= Task =
Please copy out the lines in the entries that contain "multiagent".

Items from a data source
□ □ □ □ □ □ □
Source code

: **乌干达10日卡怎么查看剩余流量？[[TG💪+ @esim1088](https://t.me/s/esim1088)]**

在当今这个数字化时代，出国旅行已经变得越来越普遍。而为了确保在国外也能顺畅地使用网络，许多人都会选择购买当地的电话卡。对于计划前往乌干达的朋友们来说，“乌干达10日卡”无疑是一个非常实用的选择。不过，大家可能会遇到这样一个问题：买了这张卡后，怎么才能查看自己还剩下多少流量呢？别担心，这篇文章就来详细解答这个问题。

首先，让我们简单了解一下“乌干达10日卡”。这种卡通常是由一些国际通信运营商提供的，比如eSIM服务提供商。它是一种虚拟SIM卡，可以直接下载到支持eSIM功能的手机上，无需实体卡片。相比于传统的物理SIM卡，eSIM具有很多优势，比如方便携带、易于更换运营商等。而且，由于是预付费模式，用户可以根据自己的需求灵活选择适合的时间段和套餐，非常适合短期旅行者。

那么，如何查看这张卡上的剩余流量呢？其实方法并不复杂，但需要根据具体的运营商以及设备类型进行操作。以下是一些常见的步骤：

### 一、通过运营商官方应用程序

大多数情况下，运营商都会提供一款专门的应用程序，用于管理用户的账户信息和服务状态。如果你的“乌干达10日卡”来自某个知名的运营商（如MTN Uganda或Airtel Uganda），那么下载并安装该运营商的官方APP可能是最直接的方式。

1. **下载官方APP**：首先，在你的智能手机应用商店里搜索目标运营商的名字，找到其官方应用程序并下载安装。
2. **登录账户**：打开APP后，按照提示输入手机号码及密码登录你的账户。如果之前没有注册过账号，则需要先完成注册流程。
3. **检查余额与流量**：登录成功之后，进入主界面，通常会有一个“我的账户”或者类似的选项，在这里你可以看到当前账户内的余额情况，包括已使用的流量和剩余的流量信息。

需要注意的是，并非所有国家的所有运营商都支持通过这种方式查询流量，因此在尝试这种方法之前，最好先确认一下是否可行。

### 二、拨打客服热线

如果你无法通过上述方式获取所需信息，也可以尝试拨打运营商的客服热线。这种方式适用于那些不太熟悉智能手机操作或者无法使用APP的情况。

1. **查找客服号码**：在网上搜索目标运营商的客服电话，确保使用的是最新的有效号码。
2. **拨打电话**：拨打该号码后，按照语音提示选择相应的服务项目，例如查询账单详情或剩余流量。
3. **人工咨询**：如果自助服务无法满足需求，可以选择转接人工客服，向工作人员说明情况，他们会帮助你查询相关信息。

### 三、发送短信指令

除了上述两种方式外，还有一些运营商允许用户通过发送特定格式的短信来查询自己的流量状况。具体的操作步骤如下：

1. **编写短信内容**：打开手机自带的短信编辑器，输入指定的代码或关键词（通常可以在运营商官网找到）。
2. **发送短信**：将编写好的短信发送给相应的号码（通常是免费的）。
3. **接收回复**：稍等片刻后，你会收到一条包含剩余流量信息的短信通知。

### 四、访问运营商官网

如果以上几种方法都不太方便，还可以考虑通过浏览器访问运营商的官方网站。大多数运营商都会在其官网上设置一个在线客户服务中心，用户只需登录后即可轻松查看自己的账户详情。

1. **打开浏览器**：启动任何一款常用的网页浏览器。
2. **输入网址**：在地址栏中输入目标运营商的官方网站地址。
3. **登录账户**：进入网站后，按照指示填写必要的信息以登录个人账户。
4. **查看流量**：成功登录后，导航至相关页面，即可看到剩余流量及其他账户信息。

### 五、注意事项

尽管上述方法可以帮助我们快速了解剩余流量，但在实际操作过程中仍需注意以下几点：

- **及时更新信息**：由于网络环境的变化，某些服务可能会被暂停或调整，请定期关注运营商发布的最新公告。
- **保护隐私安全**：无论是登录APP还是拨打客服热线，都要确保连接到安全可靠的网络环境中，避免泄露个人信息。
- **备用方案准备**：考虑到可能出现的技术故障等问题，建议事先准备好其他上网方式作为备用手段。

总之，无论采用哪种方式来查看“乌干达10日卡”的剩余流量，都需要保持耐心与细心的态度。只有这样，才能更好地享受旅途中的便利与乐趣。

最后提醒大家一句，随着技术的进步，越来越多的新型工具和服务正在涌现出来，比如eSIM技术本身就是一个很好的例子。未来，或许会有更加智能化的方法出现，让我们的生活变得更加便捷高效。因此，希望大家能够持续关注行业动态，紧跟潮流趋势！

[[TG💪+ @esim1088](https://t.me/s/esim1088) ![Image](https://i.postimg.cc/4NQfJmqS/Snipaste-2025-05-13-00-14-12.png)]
□ □ □ □ □ □ □
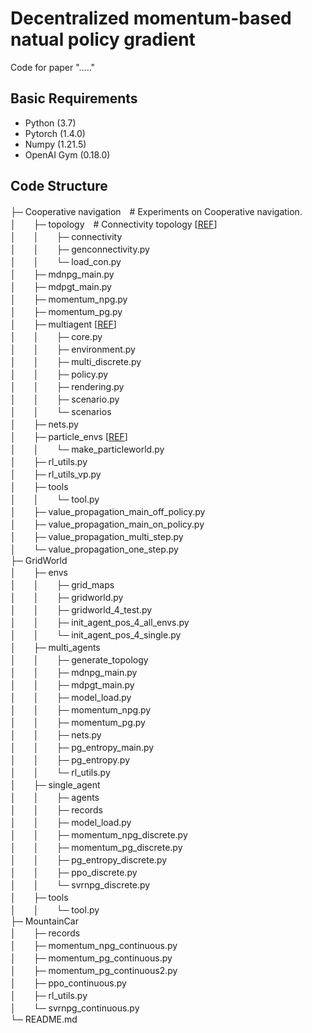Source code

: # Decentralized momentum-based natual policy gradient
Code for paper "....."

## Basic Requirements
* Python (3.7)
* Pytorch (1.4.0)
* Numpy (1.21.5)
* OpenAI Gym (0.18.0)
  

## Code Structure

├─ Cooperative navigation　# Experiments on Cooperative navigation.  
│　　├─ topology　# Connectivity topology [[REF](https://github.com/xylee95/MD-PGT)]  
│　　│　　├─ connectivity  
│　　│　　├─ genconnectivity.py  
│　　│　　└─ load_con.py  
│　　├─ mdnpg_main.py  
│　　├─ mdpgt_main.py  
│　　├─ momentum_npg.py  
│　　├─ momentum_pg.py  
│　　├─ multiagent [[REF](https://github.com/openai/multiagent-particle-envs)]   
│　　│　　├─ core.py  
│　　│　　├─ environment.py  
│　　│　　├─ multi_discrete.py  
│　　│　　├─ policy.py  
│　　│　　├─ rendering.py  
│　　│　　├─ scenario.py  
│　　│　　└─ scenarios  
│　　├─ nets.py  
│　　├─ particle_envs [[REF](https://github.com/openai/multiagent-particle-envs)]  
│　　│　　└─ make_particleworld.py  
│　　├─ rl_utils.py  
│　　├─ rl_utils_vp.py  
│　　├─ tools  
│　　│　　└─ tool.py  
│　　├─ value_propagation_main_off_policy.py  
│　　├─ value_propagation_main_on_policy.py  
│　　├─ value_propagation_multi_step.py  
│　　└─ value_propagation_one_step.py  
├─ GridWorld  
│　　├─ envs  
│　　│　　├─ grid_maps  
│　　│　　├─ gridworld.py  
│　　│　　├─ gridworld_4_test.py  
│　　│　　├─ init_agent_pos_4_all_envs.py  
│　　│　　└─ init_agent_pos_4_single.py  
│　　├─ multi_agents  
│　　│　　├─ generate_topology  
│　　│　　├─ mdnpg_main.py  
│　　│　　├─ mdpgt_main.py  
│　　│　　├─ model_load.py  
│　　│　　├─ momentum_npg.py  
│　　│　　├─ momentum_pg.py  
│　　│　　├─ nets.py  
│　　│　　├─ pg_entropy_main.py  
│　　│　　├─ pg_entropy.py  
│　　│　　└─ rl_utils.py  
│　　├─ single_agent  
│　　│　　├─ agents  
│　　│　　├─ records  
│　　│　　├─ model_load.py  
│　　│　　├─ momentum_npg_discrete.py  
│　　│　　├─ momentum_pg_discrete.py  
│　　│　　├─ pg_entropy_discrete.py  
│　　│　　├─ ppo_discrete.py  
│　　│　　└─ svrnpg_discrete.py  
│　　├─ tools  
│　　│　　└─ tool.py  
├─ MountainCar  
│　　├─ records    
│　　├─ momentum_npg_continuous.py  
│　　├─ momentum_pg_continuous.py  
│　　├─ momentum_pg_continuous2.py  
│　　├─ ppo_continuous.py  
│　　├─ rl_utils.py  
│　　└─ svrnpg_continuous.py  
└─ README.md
□ □ □ □ □ □ □
= Output of the exercise =
│　　├─ multiagent [[REF](https://github.com/openai/multiagent-particle-envs)]   
│　　├─ particle_envs [[REF](https://github.com/openai/multiagent-particle-envs)]  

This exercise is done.